No matter what you order at Western Soondae and Moobongri Soondae restaurants in Koreatown, whether it's the ice-cold spicy noodles or the luscious raw oysters drizzled with tart chile-infused sauce and wrapped in soft cabbage leaves, you'll be getting a generous side of soondae, the juicy, snappy-skinned blood sausage that's one of Korea's culinary obsessions.
The two restaurants are Koreatown's newest shrines to soondae. At both places, the moist links are worked into stews, soups, appetizer platters — all designed to quell a nostalgia for the street-side hole-in-the-walls and tiny market stalls in Korea that craft the specialty.
Dozens of L.A.-area soondae shops turn out regional variants that differ as distinctly in texture and spicing as do New Jersey Rippers from Maine Red Snappers. Ask which soondae parlor is best and the answer depends on who you ask and where they're from.
For the last 30 years at Ham Kyung Do Abai Soondae on Vermont Avenue, owner Jik Sim Kim has been making soondae in the Hamgyong style, stuffing her natural pork casing by hand daily. Eighth Street Soondae is another beloved K-town spot. Suburbanites can get their fix at Abbaee Wang Soondae in Buena Park, or the two-decade-old Seoul Soondae in Artesia and Garden Grove.
With the current mania for crispy pig's ear and marrow bones, along with the hip-ification of nose-to-tail meat consumption, soondae could turn out to be the next pork belly. (It's rumored that Kogi might offer it in hot dog buns.)
Western Soondae, open 24 hours a day, is a great introduction. The simple modern room has a party-time vibe even at high noon when it's mobbed with office workers filling up on the bargain soondae soup. Late at night, post-clubbing packs of young dudes relax, ordering up shots of soju and beers to go with vast anju combo platters (Korea's version of tapas) that feature soondae and Korean-style cold cuts. Or they'll get bubbling pans of soondae bokum, a vibrant, lightly cooked stew of sausage chunks, vegetables and barely wilted perilla leaves that spurts volcanic sauce from its superheated iron plate.
Two phenomenal accompaniments are the crisp-edged potato pancake and the dandelion salad, a fresh-as-spring toss of leaves and vegetables, flawlessly dressed with a tart-sweet-salty sauce that plays spectacularly against the slight bitterness of the leaves. Both display the kitchen's skill and the attention it pays to procuring ultra-fresh ingredients.
Worldly sausage mavens familiar with French boudin noir, German blutwurst, Spanish morcilla and the like find Western's soondae a deliciously chewy revelation. Primarily sweet rice and clear potato-starch noodles, the ingredients are held together with a modicum of pork blood, spices and a bit of fat and barely deserves to be called blood sausage. Experienced soondae hands know to dip the sausage chunks into the chile-salt mixture or the briny saewoojeot, baby shrimp dipping sauce on the table.

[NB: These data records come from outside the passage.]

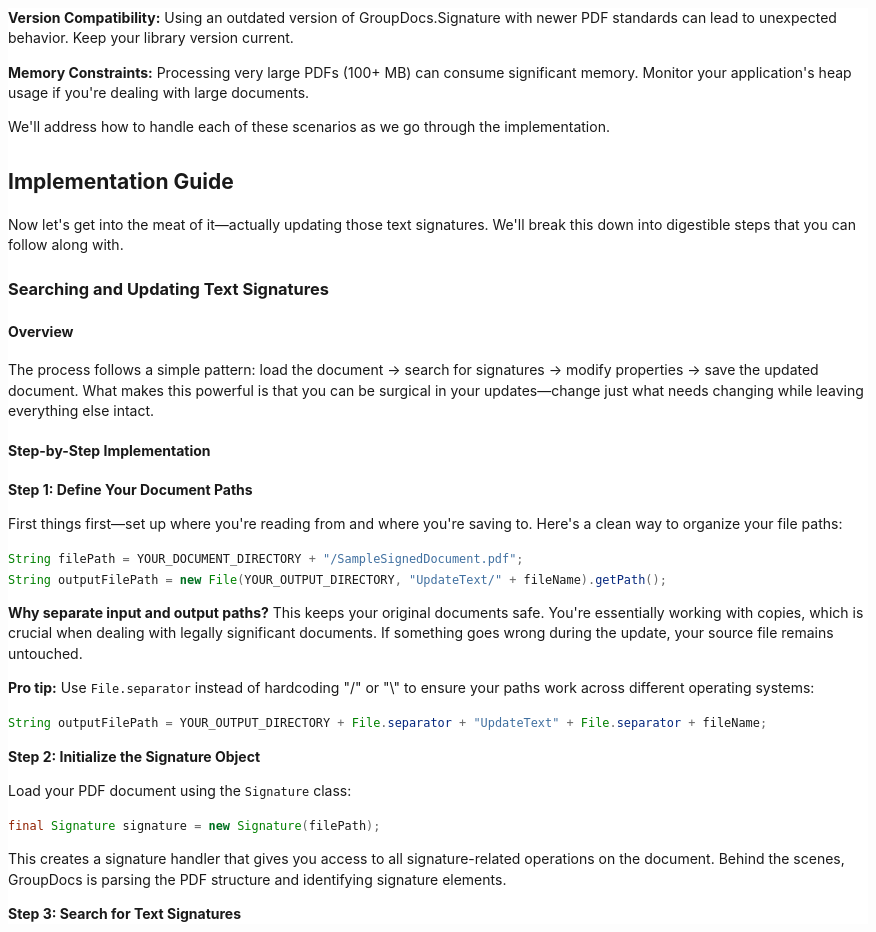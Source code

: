 **Version Compatibility:** Using an outdated version of GroupDocs.Signature with newer PDF standards can lead to unexpected behavior. Keep your library version current.

**Memory Constraints:** Processing very large PDFs (100+ MB) can consume significant memory. Monitor your application's heap usage if you're dealing with large documents.

We'll address how to handle each of these scenarios as we go through the implementation.

## Implementation Guide

Now let's get into the meat of it—actually updating those text signatures. We'll break this down into digestible steps that you can follow along with.

### Searching and Updating Text Signatures

#### Overview

The process follows a simple pattern: load the document → search for signatures → modify properties → save the updated document. What makes this powerful is that you can be surgical in your updates—change just what needs changing while leaving everything else intact.

#### Step-by-Step Implementation

**Step 1: Define Your Document Paths**

First things first—set up where you're reading from and where you're saving to. Here's a clean way to organize your file paths:

```java
String filePath = YOUR_DOCUMENT_DIRECTORY + "/SampleSignedDocument.pdf";
String outputFilePath = new File(YOUR_OUTPUT_DIRECTORY, "UpdateText/" + fileName).getPath();
```

**Why separate input and output paths?** This keeps your original documents safe. You're essentially working with copies, which is crucial when dealing with legally significant documents. If something goes wrong during the update, your source file remains untouched.

**Pro tip:** Use `File.separator` instead of hardcoding "/" or "\\" to ensure your paths work across different operating systems:

```java
String outputFilePath = YOUR_OUTPUT_DIRECTORY + File.separator + "UpdateText" + File.separator + fileName;
```

**Step 2: Initialize the Signature Object**

Load your PDF document using the `Signature` class:

```java
final Signature signature = new Signature(filePath);
```

This creates a signature handler that gives you access to all signature-related operations on the document. Behind the scenes, GroupDocs is parsing the PDF structure and identifying signature elements.

**Step 3: Search for Text Signatures**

Moobongri Soondae manager Mi-Sook Park, our server there one day at lunch, tells us that soondae wasn't always a populist food. In times past, the wealthy made blood sausages with added meat, but then people started mixing the blood with rice and noodles to make a product that those of lesser means could enjoy.
Moobongri prepares its version with 17 herbs and spices.
It's easy to order here. One wall is given over to backlit color illustrations of every dish. They include combination soondae plates, soondae bokum (for three or more people) and the classic soup, soondaekook.
The soup, a rich gamey broth, is scattered with bits of tongue, assorted other offal and loads of soondae slices that look a bit inflated, having soaked up lots of broth.
A soondaekook meal here follows a traditional ritual.
You take the whole-radish kimchi and cabbage kimchi from their large crocks on the table and cut them into bite-size portions. Next, you season the soup to taste, tossing in crushed mustard seed, sliced spring onions and tadegi, a dense, fiery crimson chile paste.
Moobongri Soondae has a series of semi-private rooms inherited from the former tenant, a shabu-shabu restaurant. Korean businesspeople always seem to gather there to do deals over platters and bowls of sausage as though they'd never left home.
543 S. Western Ave., Los Angeles; (213) 389-5288.
Soup (small), $4.99; deluxe soup with sausage side, $10.99; soondae plate, $10.99; potato pancake, $7.99.
Open 24 hours daily. Visa and MasterCard. Alcohol. Lot and street parking.
2949 W. Olympic Blvd., Los Angeles; (213) 387-1600.
Soup (small), $5.99; soondae plates with cold cuts (sizes vary), $8.99 to $19.99; bokum (for 3 or more), $29.99.
Open 8 a.m. to 11 p.m. daily. Visa and MasterCard. Alcohol. Lot and street parking.